PROBLEM DETAILS — When a line of the entries contains the word "acme", report that line.

DATASET ENTRIES —
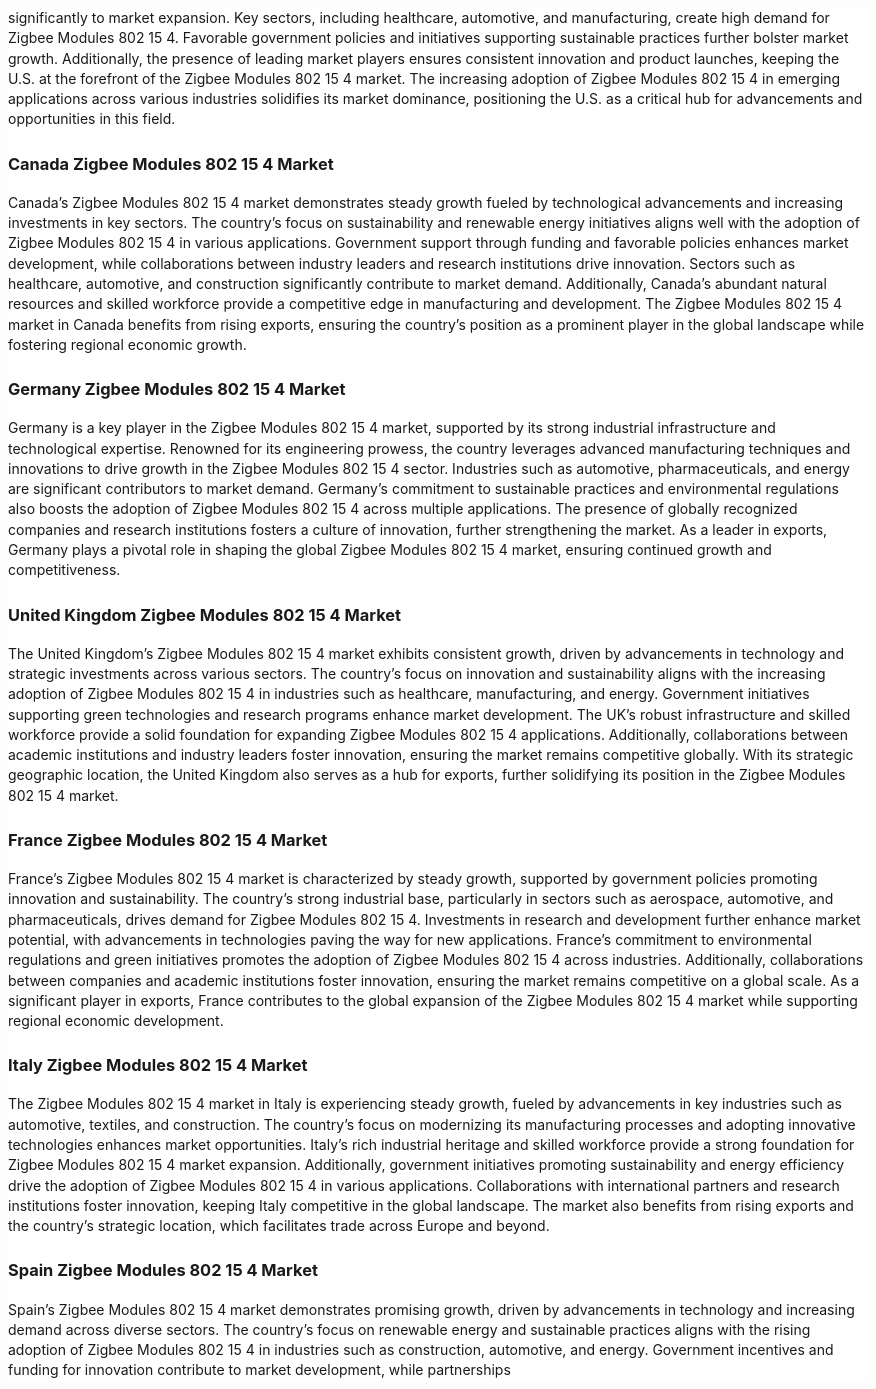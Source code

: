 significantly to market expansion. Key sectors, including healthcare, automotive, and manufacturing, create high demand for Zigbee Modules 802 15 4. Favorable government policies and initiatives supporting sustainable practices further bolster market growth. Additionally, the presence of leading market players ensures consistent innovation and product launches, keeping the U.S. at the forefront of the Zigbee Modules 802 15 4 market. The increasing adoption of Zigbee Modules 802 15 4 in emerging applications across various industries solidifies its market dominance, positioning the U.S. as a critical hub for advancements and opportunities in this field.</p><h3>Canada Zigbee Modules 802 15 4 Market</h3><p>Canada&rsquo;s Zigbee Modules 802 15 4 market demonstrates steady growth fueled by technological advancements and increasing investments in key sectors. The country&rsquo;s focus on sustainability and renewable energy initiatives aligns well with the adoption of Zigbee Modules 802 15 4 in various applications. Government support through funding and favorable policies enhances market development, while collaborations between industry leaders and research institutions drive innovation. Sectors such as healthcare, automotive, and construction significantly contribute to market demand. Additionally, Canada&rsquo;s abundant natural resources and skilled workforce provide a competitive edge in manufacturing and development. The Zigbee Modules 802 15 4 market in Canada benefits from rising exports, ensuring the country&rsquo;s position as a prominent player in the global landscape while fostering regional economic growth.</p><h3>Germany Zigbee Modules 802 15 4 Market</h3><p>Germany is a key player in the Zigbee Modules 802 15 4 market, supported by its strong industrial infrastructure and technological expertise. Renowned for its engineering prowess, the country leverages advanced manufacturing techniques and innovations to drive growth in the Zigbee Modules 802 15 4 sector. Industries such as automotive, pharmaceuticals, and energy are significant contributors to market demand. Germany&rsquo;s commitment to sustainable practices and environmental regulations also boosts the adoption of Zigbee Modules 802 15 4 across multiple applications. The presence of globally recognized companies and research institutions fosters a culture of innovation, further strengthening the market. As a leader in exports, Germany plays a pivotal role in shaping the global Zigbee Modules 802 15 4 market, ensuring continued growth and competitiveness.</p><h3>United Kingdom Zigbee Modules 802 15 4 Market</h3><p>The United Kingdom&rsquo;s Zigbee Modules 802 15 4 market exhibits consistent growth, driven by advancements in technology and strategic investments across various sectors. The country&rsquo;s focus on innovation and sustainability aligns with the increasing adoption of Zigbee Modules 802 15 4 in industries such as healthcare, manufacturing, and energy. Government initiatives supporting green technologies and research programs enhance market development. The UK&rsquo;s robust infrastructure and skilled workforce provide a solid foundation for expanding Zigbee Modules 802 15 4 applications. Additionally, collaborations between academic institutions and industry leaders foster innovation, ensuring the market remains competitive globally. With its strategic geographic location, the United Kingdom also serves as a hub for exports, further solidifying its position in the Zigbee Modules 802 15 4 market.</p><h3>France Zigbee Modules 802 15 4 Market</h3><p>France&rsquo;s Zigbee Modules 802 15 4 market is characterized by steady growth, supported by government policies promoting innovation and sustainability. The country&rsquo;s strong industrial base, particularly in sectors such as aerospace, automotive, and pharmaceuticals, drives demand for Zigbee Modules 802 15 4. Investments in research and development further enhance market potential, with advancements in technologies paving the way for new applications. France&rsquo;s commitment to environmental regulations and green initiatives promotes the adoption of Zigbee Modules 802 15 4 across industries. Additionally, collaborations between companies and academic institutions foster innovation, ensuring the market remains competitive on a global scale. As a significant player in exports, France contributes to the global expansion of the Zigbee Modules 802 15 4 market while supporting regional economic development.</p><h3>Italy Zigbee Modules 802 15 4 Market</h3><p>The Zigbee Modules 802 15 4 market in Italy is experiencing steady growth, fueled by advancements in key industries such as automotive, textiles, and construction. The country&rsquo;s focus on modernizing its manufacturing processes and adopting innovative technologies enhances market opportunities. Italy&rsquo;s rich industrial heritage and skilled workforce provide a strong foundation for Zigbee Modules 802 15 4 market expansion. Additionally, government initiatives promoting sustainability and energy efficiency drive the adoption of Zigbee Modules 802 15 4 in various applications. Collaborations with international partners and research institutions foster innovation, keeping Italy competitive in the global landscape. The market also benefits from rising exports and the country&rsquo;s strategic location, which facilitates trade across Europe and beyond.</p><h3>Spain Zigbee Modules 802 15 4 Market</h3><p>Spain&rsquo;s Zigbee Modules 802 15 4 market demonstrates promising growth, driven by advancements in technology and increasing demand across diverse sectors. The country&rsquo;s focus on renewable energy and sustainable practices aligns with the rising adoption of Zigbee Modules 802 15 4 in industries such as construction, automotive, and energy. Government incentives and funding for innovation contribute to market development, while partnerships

* * *

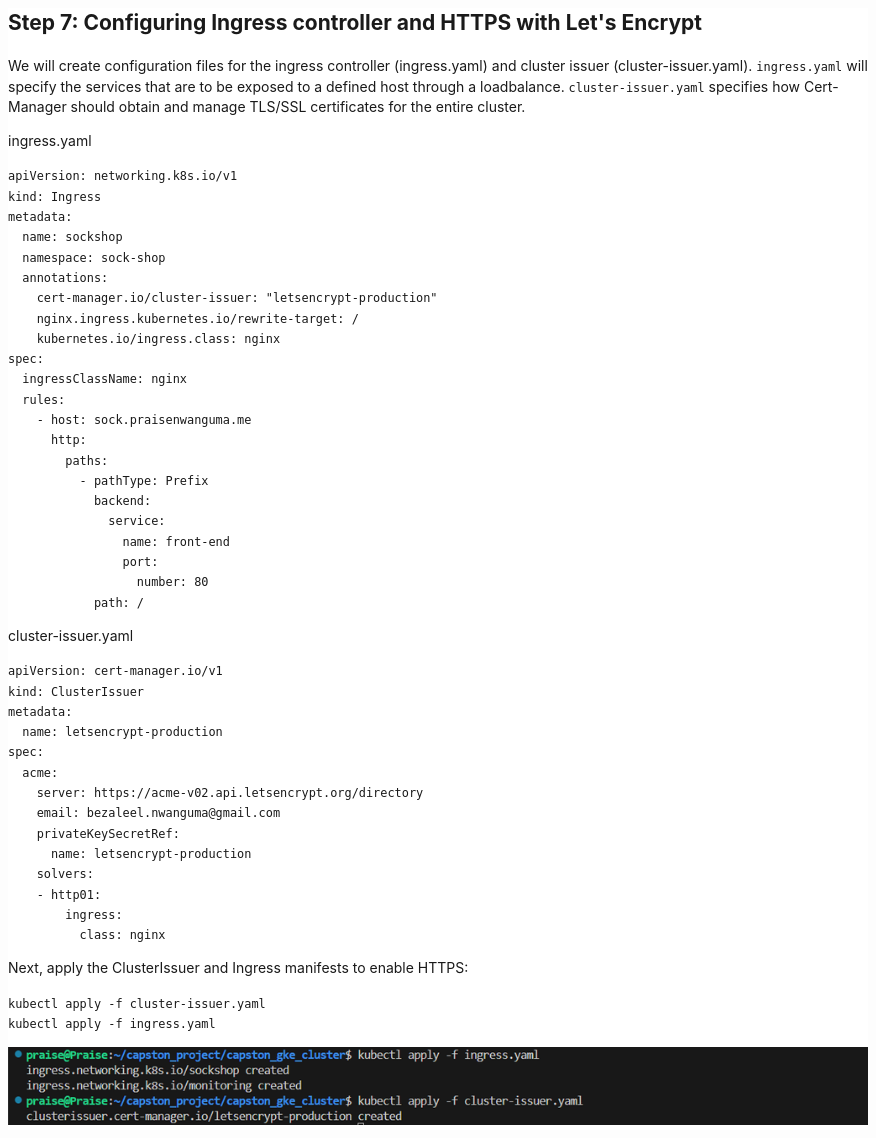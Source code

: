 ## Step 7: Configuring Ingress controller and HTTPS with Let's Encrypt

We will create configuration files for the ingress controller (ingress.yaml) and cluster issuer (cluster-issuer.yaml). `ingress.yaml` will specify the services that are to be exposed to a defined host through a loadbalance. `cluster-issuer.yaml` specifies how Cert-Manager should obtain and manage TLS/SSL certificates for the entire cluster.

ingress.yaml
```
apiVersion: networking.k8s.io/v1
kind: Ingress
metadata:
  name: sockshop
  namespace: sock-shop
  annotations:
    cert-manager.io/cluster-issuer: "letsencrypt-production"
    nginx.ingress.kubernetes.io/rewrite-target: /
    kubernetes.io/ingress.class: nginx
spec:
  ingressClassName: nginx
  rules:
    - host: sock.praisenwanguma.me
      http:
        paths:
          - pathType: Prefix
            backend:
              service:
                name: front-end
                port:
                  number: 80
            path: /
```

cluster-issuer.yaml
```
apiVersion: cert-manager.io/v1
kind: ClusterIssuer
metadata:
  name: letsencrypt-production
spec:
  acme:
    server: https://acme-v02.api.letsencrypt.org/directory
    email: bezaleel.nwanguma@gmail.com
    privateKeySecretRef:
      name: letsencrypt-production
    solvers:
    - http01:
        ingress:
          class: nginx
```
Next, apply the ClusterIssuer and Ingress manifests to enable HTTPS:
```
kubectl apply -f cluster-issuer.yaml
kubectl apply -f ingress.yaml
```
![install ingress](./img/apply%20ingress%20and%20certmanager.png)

RESPONSE —
  acme:
    server: https://acme-v02.api.letsencrypt.org/directory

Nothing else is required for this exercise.